> Instructions for the task:
Which lines of the records below contain the string "termination"? Report each of them.

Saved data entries
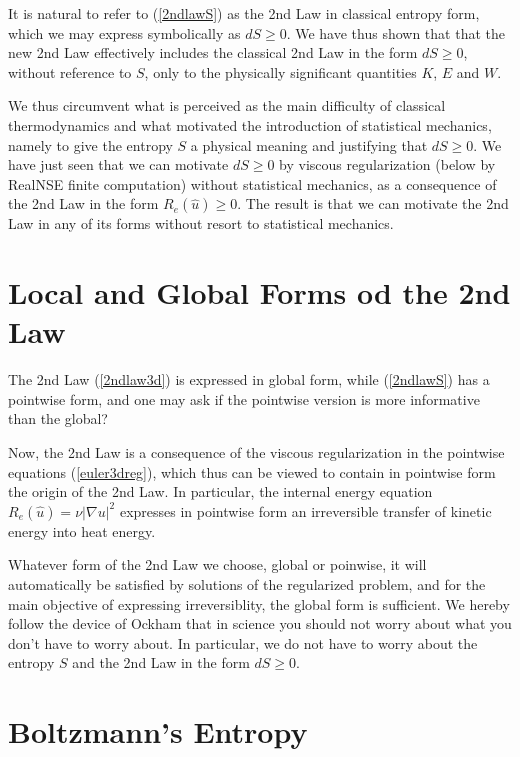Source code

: It is natural to refer to (\ref{2ndlawS}) as the 2nd Law in classical
entropy form, which we may express symbolically as $dS\ge 0$. We 
have thus shown that that the new 2nd Law effectively includes the classical 
2nd Law in the form $dS\ge 0$, without reference to $S$,   
only to the physically significant quantities $K$, $E$ and $W$. 

We thus circumvent what is perceived as the
main difficulty of classical thermodynamics and what motivated the
introduction of statistical mechanics, namely
to give the entropy $S$ a physical meaning and justifying  
that $dS\ge 0$. We have just seen that we can motivate
$dS\ge 0$ by viscous regularization (below by RealNSE finite computation) 
without statistical mechanics,
as a consequence of the 2nd Law in the form $R_e(\hat u)\ge 0$.
The result is that we can motivate the 2nd Law in any of its forms
without resort to statistical mechanics.

\section{Local and Global Forms od the 2nd Law}

The 2nd Law (\ref{2ndlaw3d}) is expressed in global form,
while (\ref{2ndlawS}) has a pointwise form, and one may ask if 
the pointwise version is more informative than the global?
 
Now, the 2nd Law is a consequence of the viscous regularization
in the pointwise equations (\ref{euler3dreg}), which thus
can be viewed to contain in pointwise form the origin of the 2nd Law.
In particular, the internal energy equation
$R_e(\hat u)=\nu \vert\nabla u\vert^2$ expresses in pointwise form
an irreversible transfer of kinetic energy into heat energy.

Whatever form of the 2nd Law we choose, global or poinwise,
it will automatically be satisfied by solutions of the regularized problem,
and for the main objective of expressing irreversiblity, the global
form is sufficient. We hereby follow the device of
Ockham that in science you should not worry about
what you don't have to worry about. In particular, we do not have to 
worry about the entropy $S$ and the 2nd Law in the form $dS\ge 0$.
  


\section{Boltzmann's Entropy}

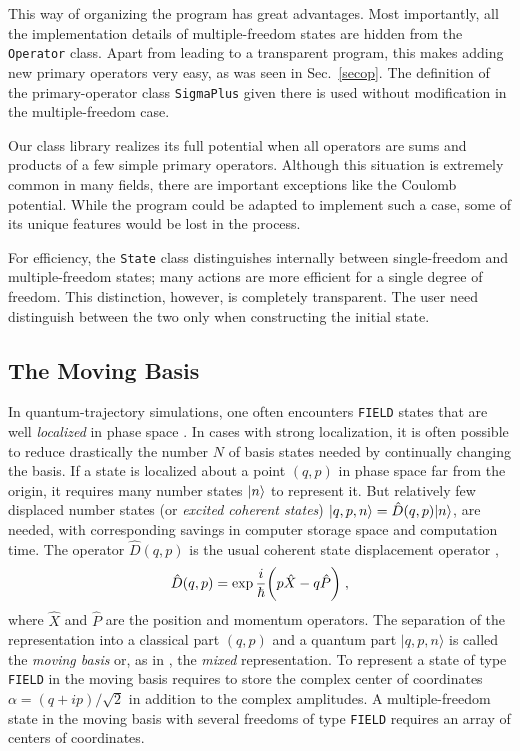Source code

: This way of organizing the program has great advantages. 
Most importantly, all the
implementation details of multiple-freedom states are hidden from the {\tt
Operator} class. Apart from leading to a transparent program, this makes adding
new primary operators very easy, as was seen in Sec.~\ref{secop}. The
definition of the primary-operator class {\tt SigmaPlus} given there is used
without modification in the multiple-freedom case. 

Our class library realizes its full potential when all operators are sums and
products of a few simple primary operators. Although this situation is
extremely common in many fields, there are important exceptions like the
Coulomb potential. While the program could be adapted to implement such a case,
some of its unique features would be lost in the process.

For efficiency, the {\tt State} class distinguishes internally between
single-freedom and multiple-freedom states; many actions are more efficient for
a single degree of freedom.  This distinction, however, is completely
transparent.  The user need distinguish between the two only when constructing
the initial state.


\subsection{The Moving Basis}

In quantum-trajectory simulations, one often encounters {\tt FIELD} states that
are well {\it localized\/} in phase space
{\cite{Gisin1992c,Diosi1988c,%
Gisin1993b,Percival1994b,Steimle1995a,Holland1996a}}. In cases
with strong localization, it is often possible to reduce drastically the number
$N$ of basis states needed by continually changing the basis. If a state is
localized about a point $(q,p)$ in phase space far from the origin, it requires
many number states $| n \rangle$ to represent it.  But relatively few 
displaced number states (or {\it excited
coherent states\/}) $|q,p,n\rangle = \hat D(q,p)| n \rangle$, are needed, with
corresponding savings in computer storage space and computation time.  The
operator $\hat D(q,p)$ is the usual coherent state displacement operator
{\cite{Louisell1973}},
\begin{equation}
\hat D(q,p) = \exp {i\over\hbar} \biggl( p\hat X - q\hat P \biggr) \;,
\end{equation}
where $\hat X$ and $\hat P$ are the position and momentum operators.  The
separation of the representation into a classical part $(q,p)$ and a quantum
part $|q,p,n\rangle$ is called the {\it moving basis\/} {\cite{Schack1995c}}
or, as in \cite{Steimle1995a}, the {\it mixed\/} representation.  To represent
a state of type {\tt FIELD} in the moving basis requires to store the complex
center of coordinates $\alpha=(q+ip)/\sqrt{2}$ in addition to the complex
amplitudes.  A multiple-freedom state in the moving basis with several freedoms
of type {\tt FIELD} requires an array of centers of coordinates.

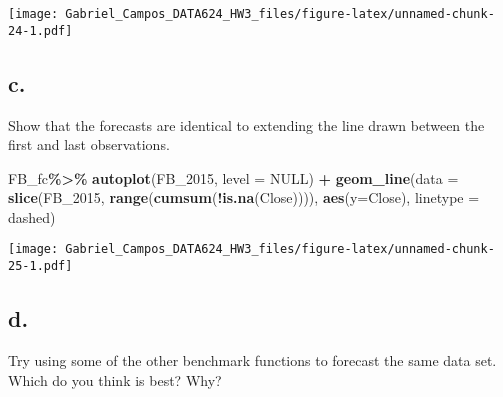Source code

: \documentclass[
]{article}
\newenvironment{Shaded}{\begin{snugshade}}{\end{snugshade}}
\newcommand{\AttributeTok}[1]{\textcolor[rgb]{0.13,0.29,0.53}{#1}}
\newcommand{\ConstantTok}[1]{\textcolor[rgb]{0.56,0.35,0.01}{#1}}
\newcommand{\FunctionTok}[1]{\textcolor[rgb]{0.13,0.29,0.53}{\textbf{#1}}}
\newcommand{\NormalTok}[1]{#1}
\newcommand{\SpecialCharTok}[1]{\textcolor[rgb]{0.81,0.36,0.00}{\textbf{#1}}}
\newcommand{\StringTok}[1]{\textcolor[rgb]{0.31,0.60,0.02}{#1}}
\begin{document}
\texttt{[image: Gabriel\_Campos\_DATA624\_HW3\_files/figure-latex/unnamed-chunk-24-1.pdf]}

\hypertarget{c.}{%
\subsection{c.}\label{c.}}

Show that the forecasts are identical to extending the line drawn
between the first and last observations.

\begin{Shaded}
\begin{Highlighting}[]
\NormalTok{FB\_fc}\SpecialCharTok{\%\textgreater{}\%} 
  \FunctionTok{autoplot}\NormalTok{(FB\_2015, }\AttributeTok{level =} \ConstantTok{NULL}\NormalTok{) }\SpecialCharTok{+}
  \FunctionTok{geom\_line}\NormalTok{(}\AttributeTok{data =} \FunctionTok{slice}\NormalTok{(FB\_2015, }\FunctionTok{range}\NormalTok{(}\FunctionTok{cumsum}\NormalTok{(}\SpecialCharTok{!}\FunctionTok{is.na}\NormalTok{(Close)))),}
                         \FunctionTok{aes}\NormalTok{(}\AttributeTok{y=}\NormalTok{Close), }\AttributeTok{linetype =} \StringTok{\textquotesingle{}dashed\textquotesingle{}}\NormalTok{)}
\end{Highlighting}
\end{Shaded}

\texttt{[image: Gabriel\_Campos\_DATA624\_HW3\_files/figure-latex/unnamed-chunk-25-1.pdf]}

\hypertarget{d.}{%
\subsection{d.}\label{d.}}

Try using some of the other benchmark functions to forecast the same
data set. Which do you think is best? Why?
\end{document}
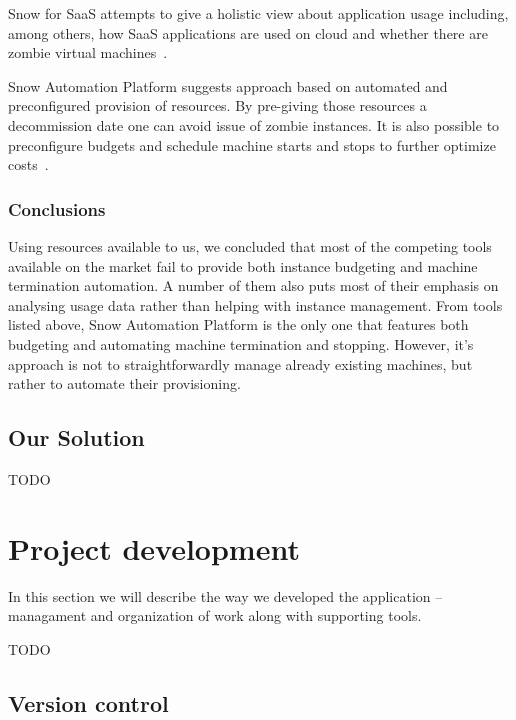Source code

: \documentclass[licencjacka,en]{thesisclass}
\begin{document}
    Snow for SaaS attempts to give a holistic view about application usage including, among others,
    how SaaS applications are used on cloud and whether there are zombie virtual machines~\cite{SnowSaaS}.

    Snow Automation Platform suggests approach based on automated and preconfigured provision of resources.
    By pre-giving those resources a decommission date one can avoid issue of zombie instances.
    It is also possible to preconfigure budgets and schedule machine starts and stops to further optimize costs~\cite{SnowBlog}.

    \subsection{Conclusions}

    Using resources available to us, we concluded that most of the competing tools available on the market
    fail to provide both instance budgeting and machine termination automation.
    A number of them also puts most of their emphasis on analysing usage data rather than
    helping with instance management.
    From tools listed above, Snow Automation Platform is the only one that features both budgeting and automating
    machine termination and stopping.
    However, it's approach is not to straightforwardly manage already existing machines,
    but rather to automate their provisioning.

    \section{Our Solution}

    TODO



    \chapter{Project development}

    In this section we will describe the way we developed the application -- managament and organization of work along with supporting tools.

    TODO

    \section{Version control}
\end{document}
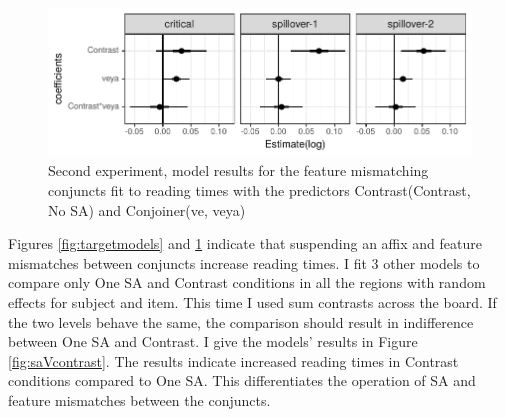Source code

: \begin{knitrout}
\color{fgcolor}\begin{figure}[hbt!]

{\centering \includegraphics[]{experiments/selfpaced/report/figure/contrastmodels-1.pdf} 

}

\caption[Second experiment, model results for the feature mismatching conjuncts fit to reading times with the predictors Contrast(Contrast, No SA) and Conjoiner(ve, veya)]{Second experiment, model results for the feature mismatching conjuncts fit to reading times with the predictors Contrast(Contrast, No SA) and Conjoiner(ve, veya)}\label{fig:contrastmodels}
\end{figure}


\end{knitrout}

Figures \ref{fig:targetmodels} and \ref{fig:contrastmodels} indicate that suspending an affix and feature mismatches between conjuncts increase reading times. I fit 3 other models to compare only One SA and Contrast conditions in all the regions with random effects for subject and item. This time I used sum contrasts across the board. If the two levels behave the same, the comparison should result in indifference between One SA and Contrast. I give the models' results in Figure \ref{fig:saVcontrast}. The results indicate increased reading times in Contrast conditions compared to One SA. This differentiates the operation of SA and feature mismatches between the conjuncts.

> Reply to the exercise:
    fail to provide both instance budgeting and machine termination automation.
    machine termination and stopping.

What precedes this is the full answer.